** Opening GIVEN RECORDS block **

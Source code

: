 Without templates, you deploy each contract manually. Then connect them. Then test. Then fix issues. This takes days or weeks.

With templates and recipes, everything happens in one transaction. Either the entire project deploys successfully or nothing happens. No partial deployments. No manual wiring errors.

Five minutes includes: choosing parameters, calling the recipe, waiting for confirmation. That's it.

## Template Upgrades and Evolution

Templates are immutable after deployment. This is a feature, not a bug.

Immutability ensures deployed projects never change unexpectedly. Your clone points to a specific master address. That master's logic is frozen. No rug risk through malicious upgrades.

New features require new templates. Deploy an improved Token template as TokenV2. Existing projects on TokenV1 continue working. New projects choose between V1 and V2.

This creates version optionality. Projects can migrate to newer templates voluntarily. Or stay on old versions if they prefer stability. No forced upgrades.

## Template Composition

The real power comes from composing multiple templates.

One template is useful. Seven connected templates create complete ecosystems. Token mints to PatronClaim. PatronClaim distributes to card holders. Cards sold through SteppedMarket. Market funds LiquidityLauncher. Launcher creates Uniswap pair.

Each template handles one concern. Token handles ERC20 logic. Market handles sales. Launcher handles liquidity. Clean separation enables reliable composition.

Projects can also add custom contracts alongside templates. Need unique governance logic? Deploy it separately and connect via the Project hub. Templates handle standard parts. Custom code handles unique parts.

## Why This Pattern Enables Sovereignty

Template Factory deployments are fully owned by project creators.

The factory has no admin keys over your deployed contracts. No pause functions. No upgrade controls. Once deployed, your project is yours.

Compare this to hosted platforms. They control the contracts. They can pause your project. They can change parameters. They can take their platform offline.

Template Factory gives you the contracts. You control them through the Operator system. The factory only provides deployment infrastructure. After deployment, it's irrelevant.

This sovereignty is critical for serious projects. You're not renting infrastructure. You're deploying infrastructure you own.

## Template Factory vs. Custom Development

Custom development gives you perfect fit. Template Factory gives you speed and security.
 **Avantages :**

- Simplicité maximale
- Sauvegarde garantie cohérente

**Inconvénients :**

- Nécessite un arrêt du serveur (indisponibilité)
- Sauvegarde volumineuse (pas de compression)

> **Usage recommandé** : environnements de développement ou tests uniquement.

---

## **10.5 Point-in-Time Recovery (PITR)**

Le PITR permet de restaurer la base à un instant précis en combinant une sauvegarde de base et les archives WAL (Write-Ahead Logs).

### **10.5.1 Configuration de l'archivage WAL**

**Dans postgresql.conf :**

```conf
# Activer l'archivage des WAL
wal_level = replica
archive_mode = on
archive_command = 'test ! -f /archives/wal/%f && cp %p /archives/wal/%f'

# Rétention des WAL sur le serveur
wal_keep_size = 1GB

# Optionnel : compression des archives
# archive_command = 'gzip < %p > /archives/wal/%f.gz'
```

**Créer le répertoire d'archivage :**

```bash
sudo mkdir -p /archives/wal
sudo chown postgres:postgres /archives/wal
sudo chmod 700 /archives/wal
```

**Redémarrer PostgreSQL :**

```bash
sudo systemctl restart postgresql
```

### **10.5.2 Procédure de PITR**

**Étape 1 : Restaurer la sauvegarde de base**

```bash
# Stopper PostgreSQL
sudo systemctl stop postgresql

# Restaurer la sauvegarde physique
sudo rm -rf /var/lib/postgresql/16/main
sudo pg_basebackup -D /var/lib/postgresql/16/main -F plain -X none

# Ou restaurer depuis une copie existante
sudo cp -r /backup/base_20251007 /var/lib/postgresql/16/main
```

** Closing GIVEN RECORDS block **

Return the lines exactly as they stand, please. Start at the top of the material and finish with the line where "Templates are immutable" appears.

Source code

: Without templates, you deploy each contract manually. Then connect them. Then test. Then fix issues. This takes days or weeks.

With templates and recipes, everything happens in one transaction. Either the entire project deploys successfully or nothing happens. No partial deployments. No manual wiring errors.

Five minutes includes: choosing parameters, calling the recipe, waiting for confirmation. That's it.

## Template Upgrades and Evolution

Templates are immutable after deployment. This is a feature, not a bug.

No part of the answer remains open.